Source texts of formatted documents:
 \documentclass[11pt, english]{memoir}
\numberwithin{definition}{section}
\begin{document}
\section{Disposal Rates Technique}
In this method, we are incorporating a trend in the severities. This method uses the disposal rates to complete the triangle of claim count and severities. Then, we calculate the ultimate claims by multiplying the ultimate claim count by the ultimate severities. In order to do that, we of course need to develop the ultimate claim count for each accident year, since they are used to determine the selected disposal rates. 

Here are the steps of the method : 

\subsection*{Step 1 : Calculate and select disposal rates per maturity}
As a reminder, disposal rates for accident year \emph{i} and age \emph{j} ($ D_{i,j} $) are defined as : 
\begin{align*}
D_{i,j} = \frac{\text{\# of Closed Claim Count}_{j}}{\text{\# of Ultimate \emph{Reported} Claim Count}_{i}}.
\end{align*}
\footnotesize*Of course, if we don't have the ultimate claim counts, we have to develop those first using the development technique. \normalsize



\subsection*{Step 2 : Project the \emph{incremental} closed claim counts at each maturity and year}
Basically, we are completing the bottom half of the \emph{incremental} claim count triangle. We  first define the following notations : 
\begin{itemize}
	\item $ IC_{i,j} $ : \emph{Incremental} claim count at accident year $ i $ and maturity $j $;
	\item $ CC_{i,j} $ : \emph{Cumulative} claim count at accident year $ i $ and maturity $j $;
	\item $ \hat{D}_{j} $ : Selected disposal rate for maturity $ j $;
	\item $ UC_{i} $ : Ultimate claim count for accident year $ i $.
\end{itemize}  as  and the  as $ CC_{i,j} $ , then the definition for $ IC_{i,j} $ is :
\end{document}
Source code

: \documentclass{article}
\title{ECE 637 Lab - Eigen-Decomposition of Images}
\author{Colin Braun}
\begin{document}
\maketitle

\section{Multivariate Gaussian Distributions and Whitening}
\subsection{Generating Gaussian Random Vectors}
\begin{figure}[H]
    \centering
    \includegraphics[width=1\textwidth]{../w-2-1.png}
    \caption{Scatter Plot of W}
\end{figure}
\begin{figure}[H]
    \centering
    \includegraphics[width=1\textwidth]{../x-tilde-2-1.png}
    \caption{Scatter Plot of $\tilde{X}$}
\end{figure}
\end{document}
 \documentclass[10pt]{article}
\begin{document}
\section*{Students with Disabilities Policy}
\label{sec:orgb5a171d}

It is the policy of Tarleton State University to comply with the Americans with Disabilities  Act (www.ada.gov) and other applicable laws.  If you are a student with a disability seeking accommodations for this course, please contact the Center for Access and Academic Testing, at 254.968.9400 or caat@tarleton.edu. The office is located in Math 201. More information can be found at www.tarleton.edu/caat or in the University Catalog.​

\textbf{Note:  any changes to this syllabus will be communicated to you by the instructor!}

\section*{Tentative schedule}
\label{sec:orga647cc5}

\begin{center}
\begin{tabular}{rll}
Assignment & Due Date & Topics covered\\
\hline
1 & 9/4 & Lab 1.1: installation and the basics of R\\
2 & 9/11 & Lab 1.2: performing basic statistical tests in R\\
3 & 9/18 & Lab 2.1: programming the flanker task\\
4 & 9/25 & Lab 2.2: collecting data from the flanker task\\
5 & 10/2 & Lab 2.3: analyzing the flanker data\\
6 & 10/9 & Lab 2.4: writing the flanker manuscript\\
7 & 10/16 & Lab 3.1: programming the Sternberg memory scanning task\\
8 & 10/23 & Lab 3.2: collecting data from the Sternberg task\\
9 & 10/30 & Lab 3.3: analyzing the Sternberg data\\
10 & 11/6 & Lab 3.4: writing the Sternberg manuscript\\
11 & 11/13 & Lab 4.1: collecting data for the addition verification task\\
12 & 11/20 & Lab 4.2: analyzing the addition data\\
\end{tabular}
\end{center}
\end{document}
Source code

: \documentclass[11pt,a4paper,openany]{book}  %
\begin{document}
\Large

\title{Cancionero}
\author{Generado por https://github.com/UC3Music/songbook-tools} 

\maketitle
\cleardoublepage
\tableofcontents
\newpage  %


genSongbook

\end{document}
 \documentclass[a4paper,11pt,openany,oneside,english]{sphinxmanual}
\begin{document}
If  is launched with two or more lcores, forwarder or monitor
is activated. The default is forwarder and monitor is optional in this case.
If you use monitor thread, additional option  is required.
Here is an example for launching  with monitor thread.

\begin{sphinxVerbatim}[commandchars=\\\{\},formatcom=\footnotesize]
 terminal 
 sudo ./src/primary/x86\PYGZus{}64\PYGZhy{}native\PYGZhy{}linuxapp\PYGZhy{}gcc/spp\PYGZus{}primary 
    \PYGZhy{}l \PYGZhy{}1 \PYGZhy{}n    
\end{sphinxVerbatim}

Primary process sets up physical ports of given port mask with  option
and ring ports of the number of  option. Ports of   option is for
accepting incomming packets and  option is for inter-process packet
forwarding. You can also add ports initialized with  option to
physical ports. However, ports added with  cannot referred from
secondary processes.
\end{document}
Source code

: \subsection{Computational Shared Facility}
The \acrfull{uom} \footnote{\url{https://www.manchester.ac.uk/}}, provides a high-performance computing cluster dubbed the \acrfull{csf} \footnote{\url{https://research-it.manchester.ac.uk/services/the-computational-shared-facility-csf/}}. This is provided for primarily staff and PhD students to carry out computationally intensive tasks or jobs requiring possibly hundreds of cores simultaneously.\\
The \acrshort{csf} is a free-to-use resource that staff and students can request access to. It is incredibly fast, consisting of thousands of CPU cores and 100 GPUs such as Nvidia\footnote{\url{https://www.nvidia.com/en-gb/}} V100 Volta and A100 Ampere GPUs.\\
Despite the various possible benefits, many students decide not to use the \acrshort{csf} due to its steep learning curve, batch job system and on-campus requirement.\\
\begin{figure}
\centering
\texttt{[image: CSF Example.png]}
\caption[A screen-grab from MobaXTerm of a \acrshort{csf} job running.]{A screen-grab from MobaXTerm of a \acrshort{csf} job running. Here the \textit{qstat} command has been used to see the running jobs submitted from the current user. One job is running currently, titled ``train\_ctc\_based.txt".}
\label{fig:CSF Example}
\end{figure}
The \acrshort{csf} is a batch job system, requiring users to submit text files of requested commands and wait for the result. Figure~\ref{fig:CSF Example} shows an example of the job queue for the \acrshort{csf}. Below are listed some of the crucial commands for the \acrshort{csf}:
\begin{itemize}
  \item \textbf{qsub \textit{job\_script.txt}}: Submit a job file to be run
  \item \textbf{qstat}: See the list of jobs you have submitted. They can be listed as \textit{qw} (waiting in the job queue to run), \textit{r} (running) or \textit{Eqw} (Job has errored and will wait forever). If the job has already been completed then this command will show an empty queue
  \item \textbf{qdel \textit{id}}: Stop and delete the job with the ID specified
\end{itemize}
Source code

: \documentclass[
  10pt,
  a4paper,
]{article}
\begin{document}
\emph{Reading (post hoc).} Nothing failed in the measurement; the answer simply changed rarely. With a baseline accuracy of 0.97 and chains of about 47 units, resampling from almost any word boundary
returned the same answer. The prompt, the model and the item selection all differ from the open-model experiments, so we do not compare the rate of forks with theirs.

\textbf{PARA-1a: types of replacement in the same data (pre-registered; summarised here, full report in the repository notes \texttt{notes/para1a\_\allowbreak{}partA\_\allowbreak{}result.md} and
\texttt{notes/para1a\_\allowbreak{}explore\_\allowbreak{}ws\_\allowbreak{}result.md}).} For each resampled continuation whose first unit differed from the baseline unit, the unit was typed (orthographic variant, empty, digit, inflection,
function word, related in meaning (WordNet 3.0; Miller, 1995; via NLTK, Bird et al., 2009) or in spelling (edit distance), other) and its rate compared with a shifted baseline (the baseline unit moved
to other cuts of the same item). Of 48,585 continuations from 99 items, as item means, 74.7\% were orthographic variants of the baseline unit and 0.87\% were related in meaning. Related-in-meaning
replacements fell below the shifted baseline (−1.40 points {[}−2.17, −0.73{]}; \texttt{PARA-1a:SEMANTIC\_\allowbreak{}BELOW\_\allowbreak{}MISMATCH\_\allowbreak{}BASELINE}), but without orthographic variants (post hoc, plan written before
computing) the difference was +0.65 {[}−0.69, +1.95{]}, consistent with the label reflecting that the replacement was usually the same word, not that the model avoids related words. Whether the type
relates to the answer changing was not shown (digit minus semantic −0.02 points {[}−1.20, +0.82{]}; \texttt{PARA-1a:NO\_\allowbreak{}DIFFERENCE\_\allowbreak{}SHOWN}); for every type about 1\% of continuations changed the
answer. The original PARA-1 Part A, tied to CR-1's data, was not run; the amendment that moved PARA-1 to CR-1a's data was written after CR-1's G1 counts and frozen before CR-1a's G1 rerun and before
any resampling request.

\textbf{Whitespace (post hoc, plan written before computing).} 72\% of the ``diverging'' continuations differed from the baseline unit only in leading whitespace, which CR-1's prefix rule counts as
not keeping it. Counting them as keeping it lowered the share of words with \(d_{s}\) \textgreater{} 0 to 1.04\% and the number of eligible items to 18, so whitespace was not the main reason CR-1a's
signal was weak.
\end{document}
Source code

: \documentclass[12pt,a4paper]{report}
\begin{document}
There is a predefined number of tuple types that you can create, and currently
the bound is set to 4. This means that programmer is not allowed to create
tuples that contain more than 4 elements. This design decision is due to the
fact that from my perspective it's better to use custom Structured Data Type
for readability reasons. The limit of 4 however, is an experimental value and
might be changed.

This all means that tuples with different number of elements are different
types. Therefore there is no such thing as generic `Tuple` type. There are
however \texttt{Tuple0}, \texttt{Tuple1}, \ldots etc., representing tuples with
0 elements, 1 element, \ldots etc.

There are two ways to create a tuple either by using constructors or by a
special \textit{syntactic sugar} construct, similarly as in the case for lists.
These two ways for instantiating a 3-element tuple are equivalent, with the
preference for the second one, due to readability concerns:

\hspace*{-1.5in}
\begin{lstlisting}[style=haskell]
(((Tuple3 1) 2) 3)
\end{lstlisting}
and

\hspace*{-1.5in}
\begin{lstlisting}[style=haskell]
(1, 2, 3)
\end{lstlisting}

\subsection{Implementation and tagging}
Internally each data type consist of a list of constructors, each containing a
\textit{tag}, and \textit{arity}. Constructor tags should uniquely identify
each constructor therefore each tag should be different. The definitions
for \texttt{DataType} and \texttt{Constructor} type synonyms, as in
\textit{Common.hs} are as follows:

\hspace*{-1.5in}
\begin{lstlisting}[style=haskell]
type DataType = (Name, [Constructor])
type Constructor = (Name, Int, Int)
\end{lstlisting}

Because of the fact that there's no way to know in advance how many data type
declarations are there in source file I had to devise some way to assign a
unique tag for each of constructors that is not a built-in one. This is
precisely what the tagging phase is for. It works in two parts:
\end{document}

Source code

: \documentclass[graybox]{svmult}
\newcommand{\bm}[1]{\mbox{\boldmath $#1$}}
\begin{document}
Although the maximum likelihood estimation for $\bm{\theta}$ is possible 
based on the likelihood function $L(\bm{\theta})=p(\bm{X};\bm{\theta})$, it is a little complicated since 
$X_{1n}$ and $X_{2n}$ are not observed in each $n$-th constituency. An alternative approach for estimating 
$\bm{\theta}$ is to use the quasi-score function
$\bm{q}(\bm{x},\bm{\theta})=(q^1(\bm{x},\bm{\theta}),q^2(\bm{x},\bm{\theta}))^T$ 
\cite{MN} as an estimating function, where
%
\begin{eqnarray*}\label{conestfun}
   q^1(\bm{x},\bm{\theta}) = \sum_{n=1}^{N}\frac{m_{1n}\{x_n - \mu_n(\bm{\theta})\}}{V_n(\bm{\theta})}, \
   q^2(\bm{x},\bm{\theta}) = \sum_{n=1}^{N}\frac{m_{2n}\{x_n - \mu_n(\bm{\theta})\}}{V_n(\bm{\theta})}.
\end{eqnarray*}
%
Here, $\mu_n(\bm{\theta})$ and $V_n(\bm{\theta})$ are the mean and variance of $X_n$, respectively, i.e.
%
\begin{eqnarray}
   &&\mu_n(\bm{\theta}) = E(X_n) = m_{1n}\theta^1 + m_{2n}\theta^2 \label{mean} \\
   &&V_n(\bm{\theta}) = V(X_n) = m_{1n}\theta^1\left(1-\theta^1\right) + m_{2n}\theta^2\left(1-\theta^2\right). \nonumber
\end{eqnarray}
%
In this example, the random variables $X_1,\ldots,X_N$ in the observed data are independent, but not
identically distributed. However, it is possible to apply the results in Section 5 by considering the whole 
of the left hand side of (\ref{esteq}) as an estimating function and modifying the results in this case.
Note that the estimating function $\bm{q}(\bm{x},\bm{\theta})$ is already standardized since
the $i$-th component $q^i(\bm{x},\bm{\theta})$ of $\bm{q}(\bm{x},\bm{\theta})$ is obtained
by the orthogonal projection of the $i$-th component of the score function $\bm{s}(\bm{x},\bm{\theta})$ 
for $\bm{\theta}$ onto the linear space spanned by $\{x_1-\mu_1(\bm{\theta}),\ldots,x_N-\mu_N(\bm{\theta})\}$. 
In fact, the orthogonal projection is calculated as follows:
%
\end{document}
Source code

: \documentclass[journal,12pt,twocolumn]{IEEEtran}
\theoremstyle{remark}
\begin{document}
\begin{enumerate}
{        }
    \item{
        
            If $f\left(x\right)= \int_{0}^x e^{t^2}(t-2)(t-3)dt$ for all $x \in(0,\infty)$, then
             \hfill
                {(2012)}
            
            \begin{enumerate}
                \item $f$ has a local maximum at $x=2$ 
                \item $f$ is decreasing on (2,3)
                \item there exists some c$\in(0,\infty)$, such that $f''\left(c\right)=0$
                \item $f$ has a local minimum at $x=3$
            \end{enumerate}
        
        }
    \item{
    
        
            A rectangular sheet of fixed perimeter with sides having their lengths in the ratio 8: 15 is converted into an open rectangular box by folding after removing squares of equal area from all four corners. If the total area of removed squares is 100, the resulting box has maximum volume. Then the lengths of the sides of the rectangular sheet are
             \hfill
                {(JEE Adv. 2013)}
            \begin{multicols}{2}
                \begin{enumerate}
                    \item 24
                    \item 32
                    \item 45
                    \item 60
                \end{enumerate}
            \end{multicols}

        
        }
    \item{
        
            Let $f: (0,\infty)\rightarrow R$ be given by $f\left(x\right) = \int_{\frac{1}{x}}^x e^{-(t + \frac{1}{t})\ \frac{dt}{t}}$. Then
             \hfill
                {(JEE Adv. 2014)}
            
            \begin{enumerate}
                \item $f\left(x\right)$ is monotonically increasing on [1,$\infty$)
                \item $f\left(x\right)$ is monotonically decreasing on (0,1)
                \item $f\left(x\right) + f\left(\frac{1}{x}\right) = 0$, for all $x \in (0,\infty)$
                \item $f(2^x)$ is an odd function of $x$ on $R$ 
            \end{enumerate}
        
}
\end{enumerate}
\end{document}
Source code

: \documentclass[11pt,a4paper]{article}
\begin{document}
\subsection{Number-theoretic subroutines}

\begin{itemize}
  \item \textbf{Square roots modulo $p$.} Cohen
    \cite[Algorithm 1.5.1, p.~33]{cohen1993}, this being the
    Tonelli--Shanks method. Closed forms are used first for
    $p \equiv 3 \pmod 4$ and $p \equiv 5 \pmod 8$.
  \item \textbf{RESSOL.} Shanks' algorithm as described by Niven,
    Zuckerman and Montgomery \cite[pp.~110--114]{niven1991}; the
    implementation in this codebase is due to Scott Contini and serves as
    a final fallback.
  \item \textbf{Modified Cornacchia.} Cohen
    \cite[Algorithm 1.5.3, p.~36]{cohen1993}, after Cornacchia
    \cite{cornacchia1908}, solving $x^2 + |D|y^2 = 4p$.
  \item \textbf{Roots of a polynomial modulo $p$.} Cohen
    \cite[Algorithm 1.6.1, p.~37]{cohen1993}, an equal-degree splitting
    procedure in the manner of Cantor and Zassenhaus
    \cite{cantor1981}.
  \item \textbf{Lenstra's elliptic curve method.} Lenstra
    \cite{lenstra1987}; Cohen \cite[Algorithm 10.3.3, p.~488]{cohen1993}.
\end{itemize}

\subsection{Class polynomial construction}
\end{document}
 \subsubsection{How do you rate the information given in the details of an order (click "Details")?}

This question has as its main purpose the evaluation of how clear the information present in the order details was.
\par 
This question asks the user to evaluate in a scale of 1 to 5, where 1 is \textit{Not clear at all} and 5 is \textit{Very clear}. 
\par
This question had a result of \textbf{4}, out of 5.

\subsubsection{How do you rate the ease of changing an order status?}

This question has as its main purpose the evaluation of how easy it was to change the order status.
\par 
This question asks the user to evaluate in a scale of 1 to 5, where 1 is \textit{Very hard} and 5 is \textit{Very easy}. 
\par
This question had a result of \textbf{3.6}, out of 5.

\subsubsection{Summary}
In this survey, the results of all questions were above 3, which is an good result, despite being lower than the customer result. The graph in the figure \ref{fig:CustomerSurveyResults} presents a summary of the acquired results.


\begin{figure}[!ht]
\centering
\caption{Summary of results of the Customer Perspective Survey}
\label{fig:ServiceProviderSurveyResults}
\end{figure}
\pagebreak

* **Work request**: In the entries above, one line contains "In this survey, the" and another contains "of results of". Reproduce exactly those two lines and the lines between them, nothing else.

* **Task solution**:
In this survey, the results of all questions were above 3, which is an good result, despite being lower than the customer result. The graph in the figure \ref{fig:CustomerSurveyResults} presents a summary of the acquired results.


\begin{figure}[!ht]
\centering
\caption{Summary of results of the Customer Perspective Survey}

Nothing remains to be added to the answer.